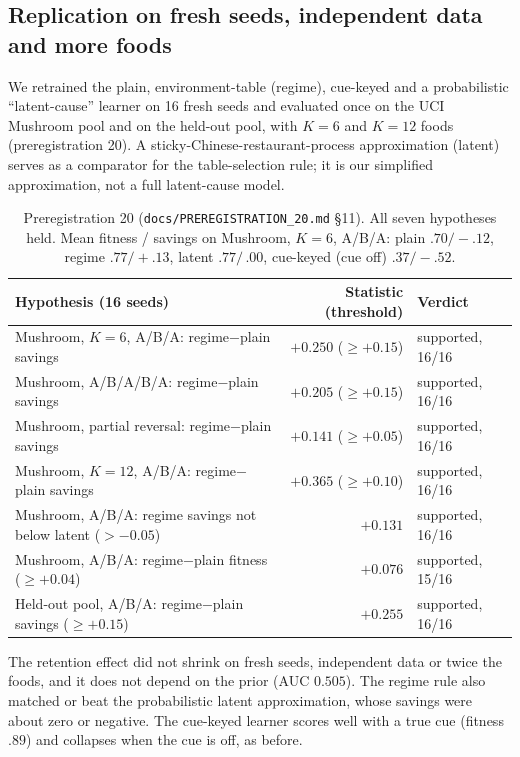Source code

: \documentclass[11pt]{article}
\begin{document}
\subsection{Replication on fresh seeds, independent data and more foods}
We retrained the plain, environment-table (regime), cue-keyed and a probabilistic ``latent-cause'' learner on 16 fresh seeds and evaluated once on the UCI Mushroom pool and on the held-out pool, with $K=6$ and $K=12$ foods (preregistration 20). A sticky-Chinese-restaurant-process approximation (latent) serves as a comparator for the table-selection rule; it is our simplified approximation, not a full latent-cause model.
\begin{table}[h]\centering\small
\begin{tabular}{@{}p{7.0cm}rl@{}}\toprule
Hypothesis (16 seeds) & Statistic (threshold) & Verdict\\\midrule
Mushroom, $K{=}6$, A/B/A: regime$-$plain savings & $+0.250$ ($\ge+0.15$) & supported, 16/16\\
Mushroom, A/B/A/B/A: regime$-$plain savings & $+0.205$ ($\ge+0.15$) & supported, 16/16\\
Mushroom, partial reversal: regime$-$plain savings & $+0.141$ ($\ge+0.05$) & supported, 16/16\\
Mushroom, $K{=}12$, A/B/A: regime$-$plain savings & $+0.365$ ($\ge+0.10$) & supported, 16/16\\
Mushroom, A/B/A: regime savings not below latent ($>-0.05$) & $+0.131$ & supported, 16/16\\
Mushroom, A/B/A: regime$-$plain fitness ($\ge+0.04$) & $+0.076$ & supported, 15/16\\
Held-out pool, A/B/A: regime$-$plain savings ($\ge+0.15$) & $+0.255$ & supported, 16/16\\\bottomrule
\end{tabular}
\caption{\label{tab:replication}Preregistration 20 (\texttt{docs/PREREGISTRATION\_20.md} \S11). All seven hypotheses held. Mean fitness / savings on Mushroom, $K{=}6$, A/B/A: plain $.70/-.12$, regime $.77/+.13$, latent $.77/\,.00$, cue-keyed (cue off) $.37/-.52$.}
\end{table}
The retention effect did not shrink on fresh seeds, independent data or twice the foods, and it does not depend on the prior (AUC $0.505$). The regime rule also matched or beat the probabilistic latent approximation, whose savings were about zero or negative. The cue-keyed learner scores well with a true cue (fitness $.89$) and collapses when the cue is off, as before.
\end{document}
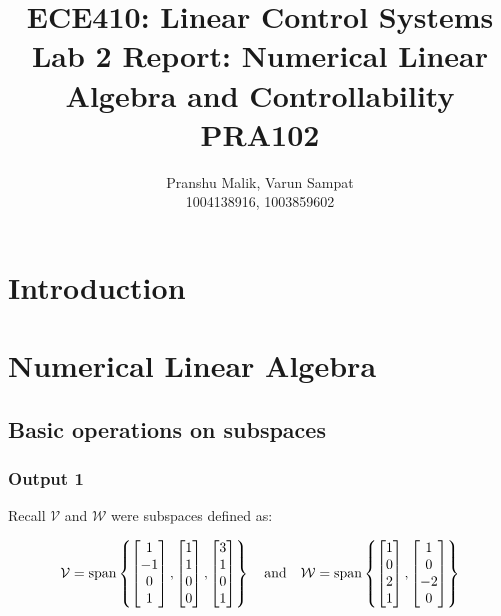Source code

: \documentclass[10pt]{article}
\date{}
\begin{document}
\title{\textbf{\Large{\textsc{ECE410:} Linear Control Systems}} \\ \Large{Lab 2 Report: Numerical Linear Algebra and Controllability} \\ \textbf{\small{PRA102}}\vspace{-0.3cm}}
\author{Pranshu Malik, Varun Sampat \\ \footnotesize{1004138916}, \footnotesize{1003859602}\vspace{-3cm}}

\maketitle

\section{Introduction}

\section{Numerical Linear Algebra}
\subsection{Basic operations on subspaces}
\subsubsection{Output 1}
Recall $ \mathcal{V} $ and $ \mathcal{W} $ were subspaces defined as:

\begin{equation*}
    \mathcal{V} = \text{span}
    \begin{Bmatrix}
        \begin{bmatrix} 1\\-1\\0\\1 \end{bmatrix},
        \begin{bmatrix} 1\\1\\0\\0 \end{bmatrix},
        \begin{bmatrix} 3\\1\\0\\1 \end{bmatrix}
    \end{Bmatrix}
    \quad
    \text{and}
    \quad
    \mathcal{W} = \text{span}
    \begin{Bmatrix}
        \begin{bmatrix} 1\\0\\2\\1 \end{bmatrix},
        \begin{bmatrix} 1\\0\\-2\\0 \end{bmatrix}
    \end{Bmatrix}
\end{equation*}
\end{document}
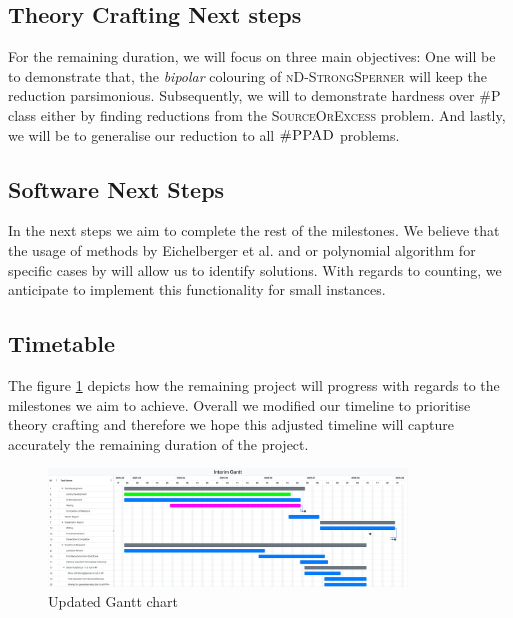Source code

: \subsection{Theory Crafting Next steps}

For the remaining duration, we will focus on three main objectives:
One will be to demonstrate that, the \textit{bipolar} colouring
of \textsc{nD-StrongSperner} will keep the reduction parsimonious.
Subsequently, we will to demonstrate hardness over \textsc{\#P} class either by finding
reductions from the \textsc{SourceOrExcess} problem.
And lastly, we will be to generalise our reduction to all $\textsc{\#PPAD}$ problems.


\subsection{Software Next Steps}

In the next steps we aim to complete the rest of the milestones. 
We believe that the usage of methods by Eichelberger et al. \cite{eichelberger_HazardDetectionCombinational_1965}
and or polynomial algorithm for specific cases by \cite{deligkas_PureCircuitTightInapproximability_2024}
will allow us to identify solutions. With regards to counting, we anticipate to implement
this functionality for small instances.


\subsection{Timetable}

The figure \ref{fig:gantt-new} depicts how the remaining project will progress with regards
to the milestones we aim to achieve. Overall we modified our timeline to prioritise
theory crafting and therefore we hope this adjusted timeline will capture accurately the remaining duration
of the project.

\begin{figure}[h!]
    \centering
    \includegraphics[width=0.85\textwidth]{assets/Interim Gantt 20250708.pdf}
    \caption{Updated Gantt chart}\label{fig:gantt-new}
\end{figure}

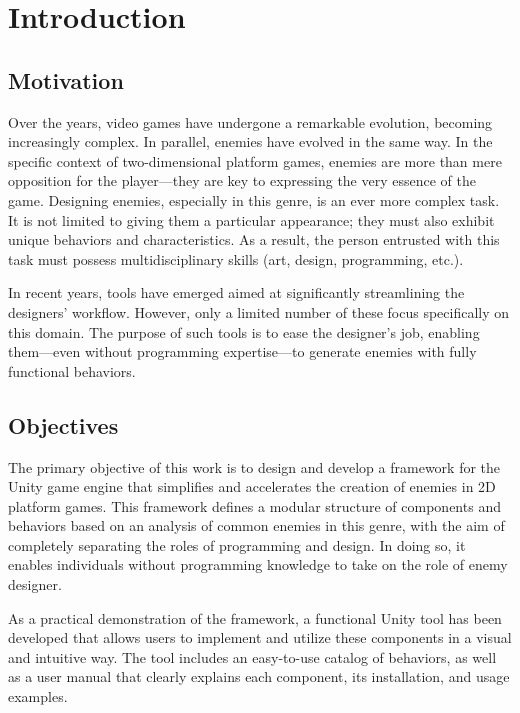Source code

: \chapter*{Introduction}
\label{cap:introduction}


\section*{Motivation}
Over the years, video games have undergone a remarkable evolution, becoming increasingly complex. In parallel, enemies have evolved in the same way. In the specific context of two-dimensional platform games, enemies are more than mere opposition for the player—they are key to expressing the very essence of the game. Designing enemies, especially in this genre, is an ever more complex task. It is not limited to giving them a particular appearance; they must also exhibit unique behaviors and characteristics. As a result, the person entrusted with this task must possess multidisciplinary skills (art, design, programming, etc.).

In recent years, tools have emerged aimed at significantly streamlining the designers’ workflow. However, only a limited number of these focus specifically on this domain. The purpose of such tools is to ease the designer’s job, enabling them—even without programming expertise—to generate enemies with fully functional behaviors.

\section*{Objectives}
The primary objective of this work is to design and develop a framework for the Unity game engine that simplifies and accelerates the creation of enemies in 2D platform games. This framework defines a modular structure of components and behaviors based on an analysis of common enemies in this genre, with the aim of completely separating the roles of programming and design. In doing so, it enables individuals without programming knowledge to take on the role of enemy designer.

As a practical demonstration of the framework, a functional Unity tool has been developed that allows users to implement and utilize these components in a visual and intuitive way. The tool includes an easy-to-use catalog of behaviors, as well as a user manual that clearly explains each component, its installation, and usage examples.

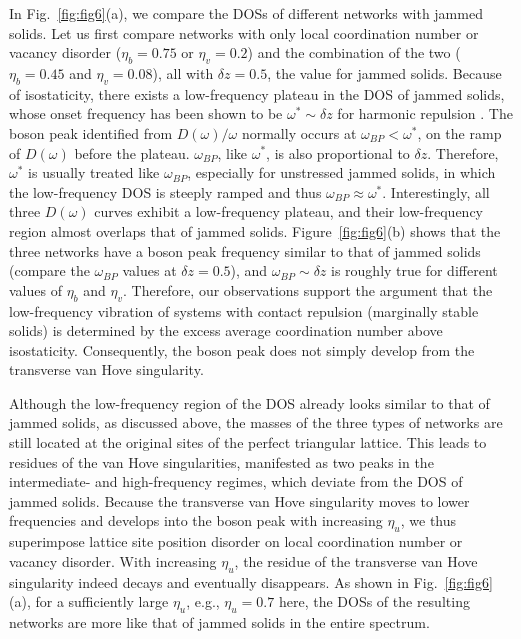 \documentclass[twocolumn,printnumbers,amsmath,amssymb,prl,verbatim]{revtex4}
\begin{document}
In Fig.~\ref{fig:fig6}(a), we compare the DOSs of different networks with jammed solids. Let us first compare networks with only local coordination number or vacancy disorder ($\eta_b=0.75$ or $\eta_v=0.2$) and the combination of the two ($\eta_b=0.45$ and $\eta_v=0.08$), all with $\delta z =0.5$, the value for jammed solids. Because of isostaticity, there exists a low-frequency plateau in the DOS of jammed solids, whose onset frequency has been shown to be $\omega^* \sim \delta z$ for harmonic repulsion \cite{silbert,wyart1}. The boson peak identified from $D(\omega)/\omega$ normally occurs at $\omega_{BP}<\omega^*$, on the ramp of $D(\omega)$ before the plateau. $\omega_{BP}$, like $\omega^*$, is also proportional to $\delta z$. Therefore, $\omega^*$ is usually treated like $\omega_{BP}$, especially for unstressed jammed solids, in which the low-frequency DOS is steeply ramped and thus $\omega_{BP}\approx \omega^*$. Interestingly, all three $D(\omega)$ curves exhibit a low-frequency plateau, and their low-frequency region almost overlaps that of jammed solids. Figure~\ref{fig:fig6}(b) shows that the three networks have a boson peak frequency similar to that of jammed solids (compare the $\omega_{BP}$ values at $\delta z =0.5$), and $\omega_{BP}\sim \delta z$ is roughly true for different values of $\eta_b$ and $\eta_v$. Therefore, our observations support the argument that the low-frequency vibration of systems with contact repulsion (marginally stable solids) is determined by the excess average coordination number above isostaticity. Consequently, the boson peak does not simply develop from the transverse van Hove singularity.

Although the low-frequency region of the DOS already looks similar to that of jammed solids, as discussed above, the masses of the three types of networks are still located at the original sites of the perfect triangular lattice. This leads to residues of the van Hove singularities, manifested as two peaks in the intermediate- and high-frequency regimes, which deviate from the DOS of jammed solids. Because the transverse van Hove singularity moves to lower frequencies and develops into the boson peak with increasing $\eta_u$, we thus superimpose lattice site position disorder on local coordination number or vacancy disorder. With increasing $\eta_u$, the residue of the transverse van Hove singularity indeed decays and eventually disappears. As shown in Fig.~\ref{fig:fig6}(a), for a sufficiently large $\eta_u$, e.g., $\eta_u=0.7$ here, the DOSs of the resulting networks are more like that of jammed solids in the entire spectrum.
\end{document}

• [TASK INSTRUCTIONS]:
Give only a number: how many lines of the data hold the string "label"?

• [ANSWER TO THIS PROBLEM]:
3